Exercise directions:
Wherever the string "Prospect" shows up in the records below, return that line.

= = =

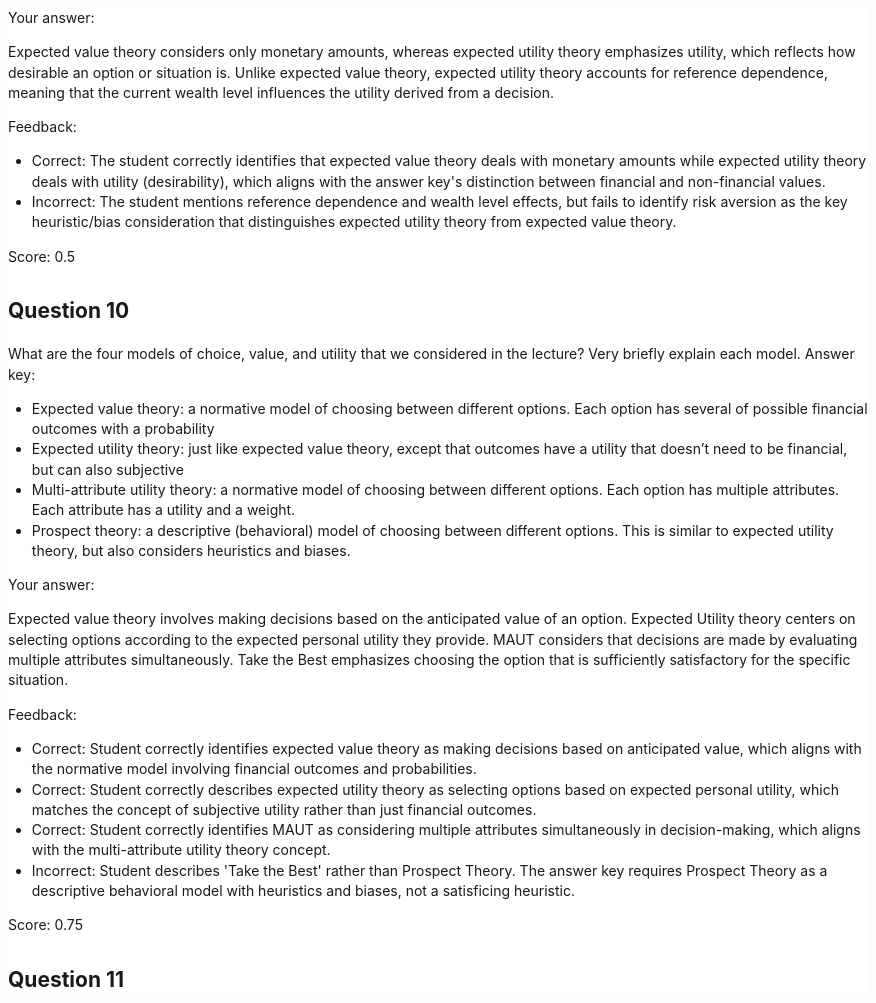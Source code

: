 Your answer:

Expected value theory considers only monetary amounts, whereas expected utility theory emphasizes utility, which reflects how desirable an option or situation is. Unlike expected value theory, expected utility theory accounts for reference dependence, meaning that the current wealth level influences the utility derived from a decision.

Feedback:

- Correct: The student correctly identifies that expected value theory deals with monetary amounts while expected utility theory deals with utility (desirability), which aligns with the answer key's distinction between financial and non-financial values.
- Incorrect: The student mentions reference dependence and wealth level effects, but fails to identify risk aversion as the key heuristic/bias consideration that distinguishes expected utility theory from expected value theory.

Score: 0.5

## Question 10
            
What are the four models of choice, value, and utility that we considered in the lecture? Very briefly explain each model.
Answer key:

- Expected value theory: a normative model of choosing between different options. Each option has several of possible financial outcomes with a probability
- Expected utility theory: just like expected value theory, except that outcomes have a utility that doesn’t need to be financial, but can also subjective
- Multi-attribute utility theory: a normative model of choosing between different options. Each option has multiple attributes. Each attribute has a utility and a weight.
- Prospect theory: a descriptive (behavioral) model of choosing between different options. This is similar to expected utility theory, but also considers heuristics and biases.

Your answer:

Expected value theory involves making decisions based on the anticipated value of an option. Expected Utility theory centers on selecting options according to the expected personal utility they provide. MAUT considers that decisions are made by evaluating multiple attributes simultaneously. Take the Best emphasizes choosing the option that is sufficiently satisfactory for the specific situation.

Feedback:

- Correct: Student correctly identifies expected value theory as making decisions based on anticipated value, which aligns with the normative model involving financial outcomes and probabilities.
- Correct: Student correctly describes expected utility theory as selecting options based on expected personal utility, which matches the concept of subjective utility rather than just financial outcomes.
- Correct: Student correctly identifies MAUT as considering multiple attributes simultaneously in decision-making, which aligns with the multi-attribute utility theory concept.
- Incorrect: Student describes 'Take the Best' rather than Prospect Theory. The answer key requires Prospect Theory as a descriptive behavioral model with heuristics and biases, not a satisficing heuristic.

Score: 0.75

## Question 11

= = =

Solved problem:
- Prospect theory: a descriptive (behavioral) model of choosing between different options. This is similar to expected utility theory, but also considers heuristics and biases.
- Incorrect: Student describes 'Take the Best' rather than Prospect Theory. The answer key requires Prospect Theory as a descriptive behavioral model with heuristics and biases, not a satisficing heuristic.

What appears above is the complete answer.